Where a line of the records holds the string "解析HTML过程中", copy that line.

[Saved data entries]
--- START ---
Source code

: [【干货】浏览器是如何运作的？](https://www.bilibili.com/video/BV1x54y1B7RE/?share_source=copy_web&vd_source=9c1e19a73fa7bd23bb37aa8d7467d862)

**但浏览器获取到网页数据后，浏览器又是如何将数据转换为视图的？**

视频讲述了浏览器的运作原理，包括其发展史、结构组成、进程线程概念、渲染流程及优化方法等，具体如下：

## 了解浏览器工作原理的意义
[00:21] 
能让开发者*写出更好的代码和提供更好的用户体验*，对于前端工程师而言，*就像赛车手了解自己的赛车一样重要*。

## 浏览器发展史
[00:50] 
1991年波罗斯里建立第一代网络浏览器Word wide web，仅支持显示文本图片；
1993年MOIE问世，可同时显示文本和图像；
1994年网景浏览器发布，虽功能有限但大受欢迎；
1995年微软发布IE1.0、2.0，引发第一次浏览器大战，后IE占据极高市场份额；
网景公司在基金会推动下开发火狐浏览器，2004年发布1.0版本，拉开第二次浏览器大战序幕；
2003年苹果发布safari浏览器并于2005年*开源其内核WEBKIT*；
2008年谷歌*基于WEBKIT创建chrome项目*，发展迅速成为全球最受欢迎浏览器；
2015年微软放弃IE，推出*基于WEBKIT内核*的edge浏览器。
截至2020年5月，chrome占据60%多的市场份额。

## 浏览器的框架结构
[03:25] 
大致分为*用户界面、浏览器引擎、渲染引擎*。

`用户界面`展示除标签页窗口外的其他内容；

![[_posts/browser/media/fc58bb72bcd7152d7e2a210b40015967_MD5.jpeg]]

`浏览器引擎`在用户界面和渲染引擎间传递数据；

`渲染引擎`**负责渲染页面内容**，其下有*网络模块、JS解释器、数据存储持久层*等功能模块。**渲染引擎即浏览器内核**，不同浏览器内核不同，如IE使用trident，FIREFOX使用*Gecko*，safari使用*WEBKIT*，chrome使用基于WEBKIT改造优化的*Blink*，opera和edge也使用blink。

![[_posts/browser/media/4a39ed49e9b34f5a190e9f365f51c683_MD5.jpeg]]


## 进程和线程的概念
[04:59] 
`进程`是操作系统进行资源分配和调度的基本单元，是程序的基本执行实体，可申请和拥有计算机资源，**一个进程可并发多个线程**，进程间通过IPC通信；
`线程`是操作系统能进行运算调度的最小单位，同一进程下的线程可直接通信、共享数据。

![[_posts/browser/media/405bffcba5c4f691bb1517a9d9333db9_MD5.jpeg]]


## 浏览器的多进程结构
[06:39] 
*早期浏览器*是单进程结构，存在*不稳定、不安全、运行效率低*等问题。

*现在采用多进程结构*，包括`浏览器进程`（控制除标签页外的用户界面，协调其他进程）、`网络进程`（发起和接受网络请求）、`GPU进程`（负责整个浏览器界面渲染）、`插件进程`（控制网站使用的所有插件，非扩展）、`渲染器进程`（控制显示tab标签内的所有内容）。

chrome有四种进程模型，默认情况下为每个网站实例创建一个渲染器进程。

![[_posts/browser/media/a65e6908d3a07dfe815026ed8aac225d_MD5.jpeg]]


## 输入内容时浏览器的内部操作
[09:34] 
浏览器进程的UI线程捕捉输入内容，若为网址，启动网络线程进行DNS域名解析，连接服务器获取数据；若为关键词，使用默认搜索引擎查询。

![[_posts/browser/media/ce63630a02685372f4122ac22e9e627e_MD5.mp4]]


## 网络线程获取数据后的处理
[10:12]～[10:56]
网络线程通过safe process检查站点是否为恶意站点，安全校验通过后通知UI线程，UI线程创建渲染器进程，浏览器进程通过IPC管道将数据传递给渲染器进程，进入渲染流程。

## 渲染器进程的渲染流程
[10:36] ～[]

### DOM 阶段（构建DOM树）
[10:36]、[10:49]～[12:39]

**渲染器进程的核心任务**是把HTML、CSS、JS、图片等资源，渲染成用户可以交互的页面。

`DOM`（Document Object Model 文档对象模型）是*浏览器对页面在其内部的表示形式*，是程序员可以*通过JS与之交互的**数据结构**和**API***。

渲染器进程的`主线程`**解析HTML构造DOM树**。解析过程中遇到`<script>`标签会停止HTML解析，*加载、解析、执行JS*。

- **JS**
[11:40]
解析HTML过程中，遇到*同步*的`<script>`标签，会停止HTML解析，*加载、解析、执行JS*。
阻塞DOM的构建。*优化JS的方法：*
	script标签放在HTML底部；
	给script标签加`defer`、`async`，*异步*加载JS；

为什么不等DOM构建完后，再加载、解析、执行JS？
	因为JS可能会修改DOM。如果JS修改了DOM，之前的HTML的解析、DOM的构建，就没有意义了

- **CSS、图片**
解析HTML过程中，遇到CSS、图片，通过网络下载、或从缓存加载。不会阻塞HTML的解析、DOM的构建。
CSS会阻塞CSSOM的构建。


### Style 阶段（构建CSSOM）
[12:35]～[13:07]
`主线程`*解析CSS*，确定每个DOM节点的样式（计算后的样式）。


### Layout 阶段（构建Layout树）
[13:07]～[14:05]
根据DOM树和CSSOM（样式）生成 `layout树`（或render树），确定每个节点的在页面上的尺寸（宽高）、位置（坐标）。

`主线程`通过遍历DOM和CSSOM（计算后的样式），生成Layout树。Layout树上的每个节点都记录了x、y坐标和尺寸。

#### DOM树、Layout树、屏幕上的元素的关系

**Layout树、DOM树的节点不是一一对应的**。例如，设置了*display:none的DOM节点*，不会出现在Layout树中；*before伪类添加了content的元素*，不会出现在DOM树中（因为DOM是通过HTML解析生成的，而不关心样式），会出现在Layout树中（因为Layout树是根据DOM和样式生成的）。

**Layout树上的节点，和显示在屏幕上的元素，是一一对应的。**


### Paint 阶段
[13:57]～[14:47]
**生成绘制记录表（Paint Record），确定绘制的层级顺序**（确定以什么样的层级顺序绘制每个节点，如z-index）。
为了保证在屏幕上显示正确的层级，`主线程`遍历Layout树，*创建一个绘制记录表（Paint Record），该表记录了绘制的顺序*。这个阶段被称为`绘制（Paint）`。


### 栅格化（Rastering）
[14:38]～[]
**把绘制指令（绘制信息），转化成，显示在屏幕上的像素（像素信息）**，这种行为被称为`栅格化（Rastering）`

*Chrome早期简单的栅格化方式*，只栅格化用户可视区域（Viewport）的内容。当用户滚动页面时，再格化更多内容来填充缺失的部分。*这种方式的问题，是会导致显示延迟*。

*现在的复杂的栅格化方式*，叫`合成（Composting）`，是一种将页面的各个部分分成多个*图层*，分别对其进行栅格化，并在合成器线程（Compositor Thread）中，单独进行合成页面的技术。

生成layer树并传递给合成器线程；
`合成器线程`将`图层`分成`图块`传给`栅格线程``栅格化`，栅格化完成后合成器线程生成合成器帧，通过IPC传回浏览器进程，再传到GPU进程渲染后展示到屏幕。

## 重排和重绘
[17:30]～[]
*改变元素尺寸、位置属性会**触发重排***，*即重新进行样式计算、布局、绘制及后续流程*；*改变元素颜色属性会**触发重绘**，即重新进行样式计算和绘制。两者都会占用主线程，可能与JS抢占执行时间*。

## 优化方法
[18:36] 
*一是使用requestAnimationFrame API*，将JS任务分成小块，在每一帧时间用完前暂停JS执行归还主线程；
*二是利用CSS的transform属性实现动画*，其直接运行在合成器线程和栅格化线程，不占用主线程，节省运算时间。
--- END ---
◆ Task output
解析HTML过程中，遇到*同步*的`<script>`标签，会停止HTML解析，*加载、解析、执行JS*。
解析HTML过程中，遇到CSS、图片，通过网络下载、或从缓存加载。不会阻塞HTML的解析、DOM的构建。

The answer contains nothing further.